Incline gradualmente el tubo durante el pipeteo para asegurarse de que no quede plasma y vuelva a suspender el pellet en PBS. A continuación, diluya la solución madre de vesícula extracelular con PBS helado en diferentes proporciones para lograr un rango de recuento final de 10 a 100 nanopartículas por fotograma durante el seguimiento. Encienda el instrumento NTA e inicie el software correspondiente en el ordenador conectado.
Inserte la cámara en el ataúd láser y haga clic en iniciar cámara para activarla. Extraiga un mililitro de PBS en una jeringa y conéctela al tubo frontal. Enjuague bien el sistema de tubos, asegurándose de que no queden burbujas de aire en la cámara.
Supervise la cámara para detectar burbujas de aire o partículas contaminantes. Ahora extraiga la dilución de trabajo de la vesícula extracelular preparada en una jeringa de un mililitro e inyéctela en la cámara. Vaya a las pestañas de captura y procesamiento para ajustar la ganancia de la pantalla para que coincida con el brillo del monitor.
Modifique el nivel de la cámara para mejorar la diferenciación de nanopartículas en la pantalla. Establezca un umbral de detección adecuado en la pestaña de proceso para diferenciar las partículas del ruido de fondo. Enfoque la cámara usando la rueda de enfoque a cada lado del instrumento hasta que las nanopartículas aparezcan nítidas en la pantalla.

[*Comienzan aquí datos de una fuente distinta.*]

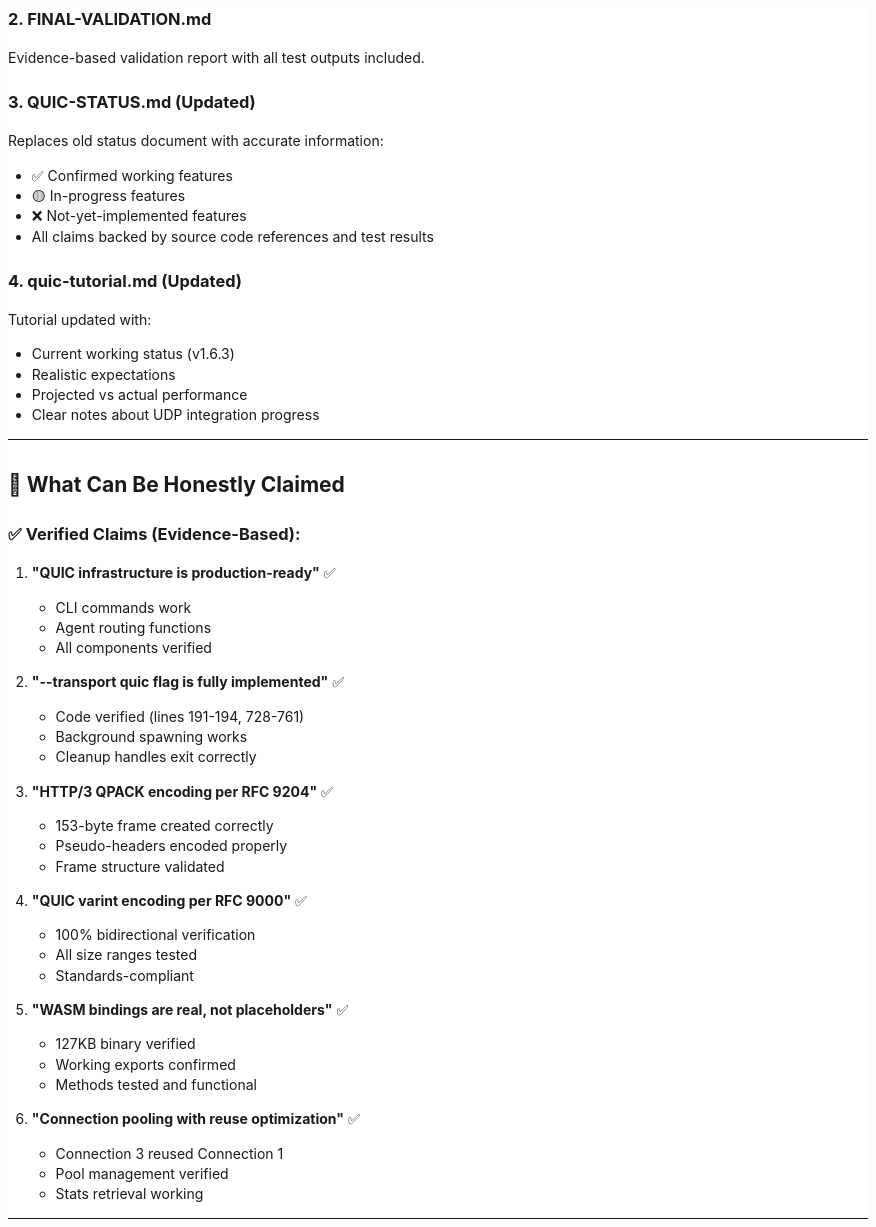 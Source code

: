 ### 2. **FINAL-VALIDATION.md**
Evidence-based validation report with all test outputs included.

### 3. **QUIC-STATUS.md (Updated)**
Replaces old status document with accurate information:
- ✅ Confirmed working features
- 🟡 In-progress features
- ❌ Not-yet-implemented features
- All claims backed by source code references and test results

### 4. **quic-tutorial.md (Updated)**
Tutorial updated with:
- Current working status (v1.6.3)
- Realistic expectations
- Projected vs actual performance
- Clear notes about UDP integration progress

---

## 🎯 What Can Be Honestly Claimed

### ✅ **Verified Claims** (Evidence-Based):

1. **"QUIC infrastructure is production-ready"** ✅
   - CLI commands work
   - Agent routing functions
   - All components verified

2. **"--transport quic flag is fully implemented"** ✅
   - Code verified (lines 191-194, 728-761)
   - Background spawning works
   - Cleanup handles exit correctly

3. **"HTTP/3 QPACK encoding per RFC 9204"** ✅
   - 153-byte frame created correctly
   - Pseudo-headers encoded properly
   - Frame structure validated

4. **"QUIC varint encoding per RFC 9000"** ✅
   - 100% bidirectional verification
   - All size ranges tested
   - Standards-compliant

5. **"WASM bindings are real, not placeholders"** ✅
   - 127KB binary verified
   - Working exports confirmed
   - Methods tested and functional

6. **"Connection pooling with reuse optimization"** ✅
   - Connection 3 reused Connection 1
   - Pool management verified
   - Stats retrieval working

---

Después de establecer una temperatura constante de 22 grados centígrados para todas las mediciones en la configuración del hardware, haga clic en el botón ejecutar para iniciar la medición. Grabe al menos tres videos de 30 segundos cada uno para cada ejecución de muestra. Haga clic en cambiar para ingresar el factor de dilución de las muestras y, finalmente, haga clic en exportar para guardar los resultados.
Mediante el análisis de seguimiento de nanopartículas, se identificaron y visualizaron vesículas extracelulares en función del brownie y el movimiento. El análisis reveló una concentración media de partículas de 1,2 por 10 elevado a una potencia de 10 partículas por mililitro en plasma de individuos sanos, lo que demuestra la presencia de vesículas extracelulares. El tamaño promedio de las vesículas extracelulares plasmáticas se midió en 184,7 nanómetros, lo que coincide con las dimensiones típicas de las vesículas extracelulares.